I've got about 100 each:

J201- dark, clip easy, easy to work with, voltage forgiving from what I can tell.
MFP102 Bright clear, tougher to bias, harder to clip, not too voltage forgiving, strong output. (me like)
BS170...  ??????? can't get them to work. I tried many pinout variations, disposing of each transistor
              in case I blew it up trying a pinout.  The are apparently fairchilds.
              Are they a pain to get working? How do they sound and perform?
              I heard they sounded a bit mettalic.

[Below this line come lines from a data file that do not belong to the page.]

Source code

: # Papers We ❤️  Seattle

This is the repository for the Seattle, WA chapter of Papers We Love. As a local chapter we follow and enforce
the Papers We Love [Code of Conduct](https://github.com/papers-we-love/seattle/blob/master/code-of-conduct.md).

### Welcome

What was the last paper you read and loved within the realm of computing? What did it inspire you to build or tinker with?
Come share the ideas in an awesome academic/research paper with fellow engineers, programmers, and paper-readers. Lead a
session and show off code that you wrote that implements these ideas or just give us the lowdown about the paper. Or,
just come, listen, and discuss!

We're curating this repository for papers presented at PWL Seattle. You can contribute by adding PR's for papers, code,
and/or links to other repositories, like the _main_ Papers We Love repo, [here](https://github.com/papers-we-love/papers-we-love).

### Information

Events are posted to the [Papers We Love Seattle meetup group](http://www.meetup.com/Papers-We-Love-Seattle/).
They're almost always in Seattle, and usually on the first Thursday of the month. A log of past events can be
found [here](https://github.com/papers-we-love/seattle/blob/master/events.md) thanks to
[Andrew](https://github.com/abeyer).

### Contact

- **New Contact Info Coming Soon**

Can they be used in a soft clip circuit?

It looks like I will have to mix fet types to achieve my goal. I'm thinking the BS170 might work well in distortion
producing gain stages. 

kurtlives

JFETs and MOSFETs sound similar but quite different little devices.

Your going to have to set up your circuit differently to handle the BS170s. It is not a direct drop in replacement for a JFET.
My DIY site:
www.pdfelectronics.com

Toney

 Here's a hint...

Search for "static sensitive"  ;)

slideman82

Are you replacing a Jfet by a BS170? You can't do that unless you have a voltage divider made by 2 resistors (one from G to ground, other from 9V or D to G) and an input cap. Then you have to bias it (adjust 9V to D resistor till you measure 4.5 - 5V from D to ground).

Maybe I have understood wrong, are you uding them in the clipping section? If it's that way, D and G are soldered together, S is the other side of the MOSFET diode.
Hey! Turk-&-J.D.! And J.D.!

screamersusa

#4
I have a test board with a pair of 201's, a pair of MFP102's with trimpots etc for playing with. I was trying to add a set of bs170's.
I am not trying to sub mosfets for fets. These are stand alone buffers to listen to and get a feel for what works and what doesn't.
I tried few configurations found on the web and all I gould get to pass audio was an attenuator.
Is there any way to test with a vom to ensure the pinout as fairchild apparently has at least 3 different pinouts.
I think that's my main issue.

Toney. I have a nice little antistat mat and armband.  :P

rousejeremy

I have a whole bunch of BS170. I was planning on making an SHO. Not one of them works.
Consistency is a worthy adversary

www.jeremyrouse.weebly.com

Toney



@rousejeremy
I usually prepare the joint by soldering it and then poking a hole through the molten solder with a bamboo skewer. I put the Fet in and add a heat sink and then solder it for as little time as possible. Maybe 1/2 second. bang and out.
They are sensitive little darlings and will pop like a grape unless you are really careful. That on top of the static sensitivity.
You need to handle both these parameters when dealing with them.
Then they are great.

@screamersusa
Nice. Sounds like you are onto that part of it.
Perhaps build as simple, reliable booster such as a Sho type. No special biasing requirements. You'll soon get 'em going.

DougH

#7
MOSFETs require a small dc voltage on the gate in order to bias properly, unlike JFET gates which can be referenced to ground. Look up a BS170 datasheet and the "threshold voltage" (Vth IIRC) is specified there. IIRC, it's 2V. I have set this up from 2-4.5v and never had an issue getting a BS170 to turn on. You will need dc blocking via a coupling cap on the input since there is a dc voltage on it, in this case.
"I can explain it to you, but I can't understand it for you."

Joe

I don't know if this helps, but usually the pinout is backwards compared to a normal bipolar transistor.